Work required: What is the number of lines in the data that hold the string "design"? Reply with that number only.

The records:
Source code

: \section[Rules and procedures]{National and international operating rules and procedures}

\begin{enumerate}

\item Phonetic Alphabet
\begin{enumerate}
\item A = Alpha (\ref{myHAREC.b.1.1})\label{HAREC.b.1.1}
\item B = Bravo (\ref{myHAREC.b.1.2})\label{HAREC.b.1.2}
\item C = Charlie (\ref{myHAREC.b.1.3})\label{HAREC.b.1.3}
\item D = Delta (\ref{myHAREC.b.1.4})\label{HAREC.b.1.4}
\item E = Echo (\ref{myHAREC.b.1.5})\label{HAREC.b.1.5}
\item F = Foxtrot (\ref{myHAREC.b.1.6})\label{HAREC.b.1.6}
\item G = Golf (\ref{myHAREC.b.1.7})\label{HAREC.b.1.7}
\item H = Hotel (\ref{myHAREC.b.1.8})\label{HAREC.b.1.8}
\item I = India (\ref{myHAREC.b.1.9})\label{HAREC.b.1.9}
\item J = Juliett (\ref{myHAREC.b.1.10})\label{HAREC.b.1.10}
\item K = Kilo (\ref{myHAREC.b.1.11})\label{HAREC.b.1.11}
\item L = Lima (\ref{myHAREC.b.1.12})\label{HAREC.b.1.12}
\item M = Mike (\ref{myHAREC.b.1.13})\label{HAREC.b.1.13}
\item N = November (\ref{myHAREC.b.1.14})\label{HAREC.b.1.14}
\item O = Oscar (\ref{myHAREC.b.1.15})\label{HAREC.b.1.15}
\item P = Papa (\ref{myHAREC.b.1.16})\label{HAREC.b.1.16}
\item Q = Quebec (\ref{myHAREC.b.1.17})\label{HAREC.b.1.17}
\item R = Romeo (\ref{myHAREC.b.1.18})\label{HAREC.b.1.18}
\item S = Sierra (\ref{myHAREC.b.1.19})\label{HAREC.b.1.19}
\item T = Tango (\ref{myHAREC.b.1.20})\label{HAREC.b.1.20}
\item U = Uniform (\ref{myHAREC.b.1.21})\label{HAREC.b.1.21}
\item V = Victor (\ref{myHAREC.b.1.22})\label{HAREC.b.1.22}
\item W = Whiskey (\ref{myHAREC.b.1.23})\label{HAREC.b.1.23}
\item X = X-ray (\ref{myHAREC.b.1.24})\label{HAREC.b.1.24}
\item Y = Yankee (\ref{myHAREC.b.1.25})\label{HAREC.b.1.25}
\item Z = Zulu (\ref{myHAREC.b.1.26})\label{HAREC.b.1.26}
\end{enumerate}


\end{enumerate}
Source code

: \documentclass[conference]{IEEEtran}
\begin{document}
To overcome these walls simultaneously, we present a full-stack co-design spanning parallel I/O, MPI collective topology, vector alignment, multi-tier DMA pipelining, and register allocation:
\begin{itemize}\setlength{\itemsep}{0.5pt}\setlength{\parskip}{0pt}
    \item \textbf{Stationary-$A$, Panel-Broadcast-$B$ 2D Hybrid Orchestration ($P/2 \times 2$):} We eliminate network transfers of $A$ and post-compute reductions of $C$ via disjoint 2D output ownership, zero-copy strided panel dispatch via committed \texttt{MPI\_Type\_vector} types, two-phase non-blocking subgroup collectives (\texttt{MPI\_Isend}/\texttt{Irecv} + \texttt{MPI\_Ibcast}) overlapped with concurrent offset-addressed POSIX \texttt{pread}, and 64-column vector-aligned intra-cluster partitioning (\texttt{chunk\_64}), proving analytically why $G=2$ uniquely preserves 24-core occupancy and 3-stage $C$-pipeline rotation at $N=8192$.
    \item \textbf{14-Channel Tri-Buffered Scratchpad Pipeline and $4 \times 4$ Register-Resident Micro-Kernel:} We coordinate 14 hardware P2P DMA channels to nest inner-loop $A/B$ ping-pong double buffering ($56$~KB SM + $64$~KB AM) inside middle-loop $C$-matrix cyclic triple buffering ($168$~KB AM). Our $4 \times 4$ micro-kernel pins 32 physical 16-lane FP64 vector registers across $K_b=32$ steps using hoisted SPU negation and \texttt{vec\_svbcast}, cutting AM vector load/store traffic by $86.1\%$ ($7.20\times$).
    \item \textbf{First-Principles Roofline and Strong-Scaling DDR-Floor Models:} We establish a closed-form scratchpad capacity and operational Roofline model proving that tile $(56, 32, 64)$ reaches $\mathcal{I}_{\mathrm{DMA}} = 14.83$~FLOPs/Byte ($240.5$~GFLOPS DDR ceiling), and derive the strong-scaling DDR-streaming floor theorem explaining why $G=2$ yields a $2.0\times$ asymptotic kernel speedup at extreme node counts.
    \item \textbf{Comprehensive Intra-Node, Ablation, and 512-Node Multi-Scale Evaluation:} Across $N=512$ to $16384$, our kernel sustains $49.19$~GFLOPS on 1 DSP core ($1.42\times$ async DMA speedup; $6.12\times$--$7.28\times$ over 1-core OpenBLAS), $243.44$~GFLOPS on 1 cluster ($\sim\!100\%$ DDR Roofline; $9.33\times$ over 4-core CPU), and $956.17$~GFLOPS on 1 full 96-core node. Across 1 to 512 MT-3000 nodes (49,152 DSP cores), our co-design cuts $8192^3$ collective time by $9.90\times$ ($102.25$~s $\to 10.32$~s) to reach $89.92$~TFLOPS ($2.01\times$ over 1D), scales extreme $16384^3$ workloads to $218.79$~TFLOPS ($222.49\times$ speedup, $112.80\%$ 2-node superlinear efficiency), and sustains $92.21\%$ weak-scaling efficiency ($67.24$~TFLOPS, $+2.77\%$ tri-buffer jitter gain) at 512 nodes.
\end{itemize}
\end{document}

Answer section: 2